As for the game itself, I feel confident summing up the experience as a very positive one. We put a band together, created band members, and jumped right into the career mode. The career features a cool “choose your own adventure” option, where you are given two options to advance your career. One will get you more money and clothes (the corporate option), the other will get you more fans (the underground option). You have the option to either pick your sets, or vote on them as a band. The voting option was interesting, as it mimicked the real life experience of deciding what songs to play. And remember kids, never let your singer pick all the songs.

You have the option to drop in and out of instruments freely, both between the songs and during the song, which is a great option to have during a party, where not everyone will know the lyrics to all the songs.  No fail mode is also a great option, but I still can’t understand why there is no individual hyperspeed option.

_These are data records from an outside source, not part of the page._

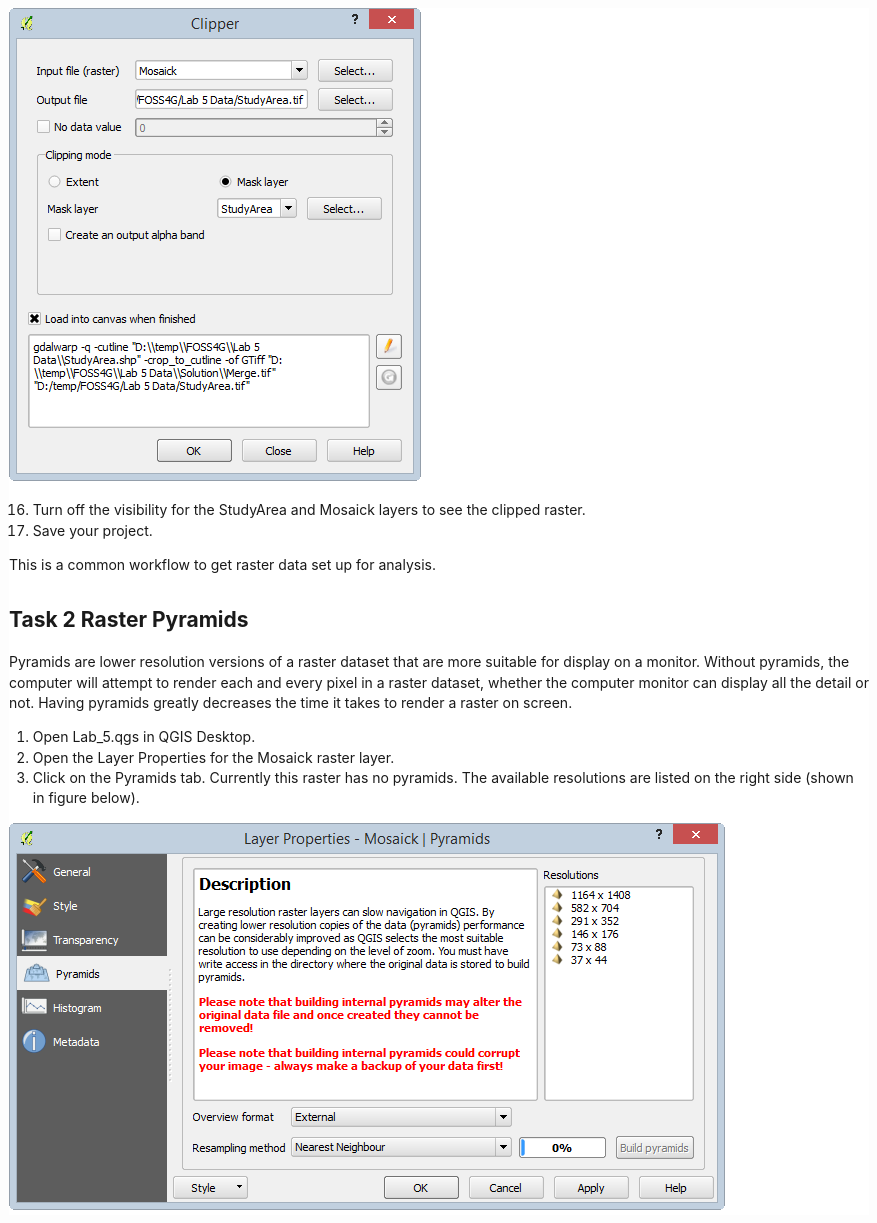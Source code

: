 ![Clipping a Raster](figures/Lab5/Clipping_a_Raster.png "Clipping a Raster")

16. Turn off the visibility for the StudyArea and Mosaick layers to see the clipped raster.
17. Save your project.

This is a common workflow to get raster data set up for analysis.

## Task 2 Raster Pyramids

Pyramids are lower resolution versions of a raster dataset that are more suitable for display on a monitor. Without pyramids, the computer will attempt to render each and every pixel in a raster dataset, whether the computer monitor can display all the detail or not. Having pyramids greatly decreases the time it takes to render a raster on screen.

1. Open Lab_5.qgs in QGIS Desktop.
2. Open the Layer Properties for the Mosaick raster layer.
3. Click on the Pyramids tab. Currently this raster has no pyramids. The available resolutions are listed on the right side (shown in figure below).

![Layer Properties Pyramids](figures/Lab5/Layer_Properties_Pyramids.png "Layer Properties Pyramids")
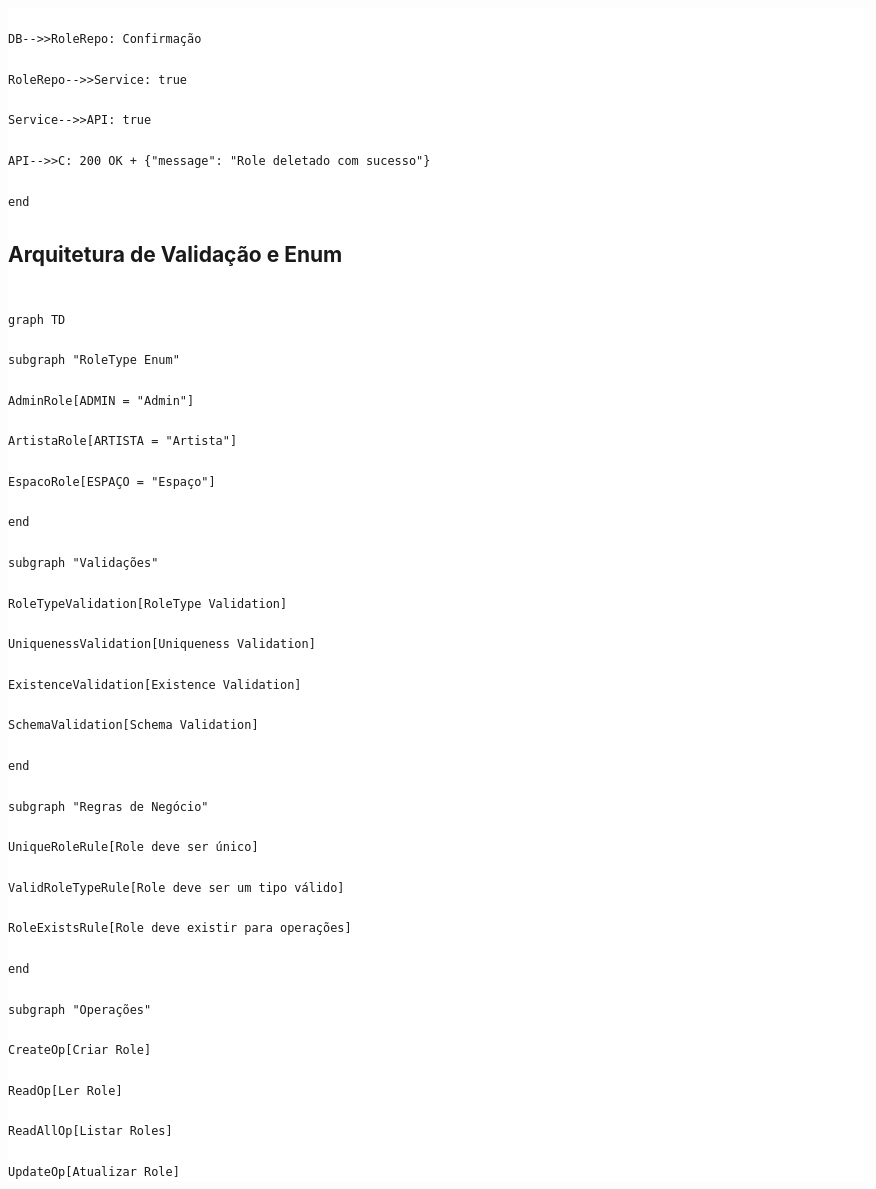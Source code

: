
 ```mermaid

DB-->>RoleRepo: Confirmação

RoleRepo-->>Service: true

Service-->>API: true

API-->>C: 200 OK + {"message": "Role deletado com sucesso"}

end

```

  

## Arquitetura de Validação e Enum

  

```mermaid

graph TD

subgraph "RoleType Enum"

AdminRole[ADMIN = "Admin"]

ArtistaRole[ARTISTA = "Artista"]

EspacoRole[ESPAÇO = "Espaço"]

end

subgraph "Validações"

RoleTypeValidation[RoleType Validation]

UniquenessValidation[Uniqueness Validation]

ExistenceValidation[Existence Validation]

SchemaValidation[Schema Validation]

end

subgraph "Regras de Negócio"

UniqueRoleRule[Role deve ser único]

ValidRoleTypeRule[Role deve ser um tipo válido]

RoleExistsRule[Role deve existir para operações]

end

subgraph "Operações"

CreateOp[Criar Role]

ReadOp[Ler Role]

ReadAllOp[Listar Roles]

UpdateOp[Atualizar Role]

```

When one person selects hyperspeed mode, the game responds by speeding every player up, rather than just the player who selected it. This caused a problem where I was unable to use hyperspeed mode, which helps me see the complex solos better, because my friends weren’t used to it. Something they overlooked, or is there a technical reason for it? Either way, it would have been a nice touch.

Overall, the game looks and feels great. The devs took the game back to its roots and gave us a fantastic party game experience. We had a blast playing, and I think the game will find widespread appeal with casual and hardcore gamers alike. Looking ahead to the amount of DLC, it looks like we will be enjoying this game for a long time.